GKS Bełchatów przegrał na własnym stadionie z Podbeskidziem Bielsko-Biała 2-0 (1-0) i zrobił duży krok w kierunki I ligi.
Spotkanie znakomicie rozpoczęło się dla gości, bowiem już po kwadransie gry wyszli na prowadzenie. Dośrodkowanie Macieja Iwańskiego wykorzystał Bartosz Śpiączka, który strzałem głową pokonał bramkarza gospodarzy. Kto myślał, że po tym trafieniu gospodarze “obudzą się” i ich gra się poprawi to się zawiódł. “Górale” przeważali i przed przerwą mogli podwyższyć wynik spotkania, jednak źle wykończyli dwójkową akcję Śpiączki i Demjana.

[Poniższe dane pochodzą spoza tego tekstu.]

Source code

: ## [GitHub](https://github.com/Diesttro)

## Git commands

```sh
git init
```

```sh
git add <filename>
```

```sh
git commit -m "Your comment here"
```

W drugiej część gry przewagę ciągle miało Podbeskidzie. Gra ofensywna Bełchatowian wyglądała bardzo źle, czego efektem był brak sytuacji bramkowych. W 77. minucie gry wynik spotkania ustalił Dariusz Kołodziej. Zawodnik drużyny gości oddał mocny, precyzyjny strzał z dystansu i nie dał najmniejszych szans bramkarzowi z Bełchatowa.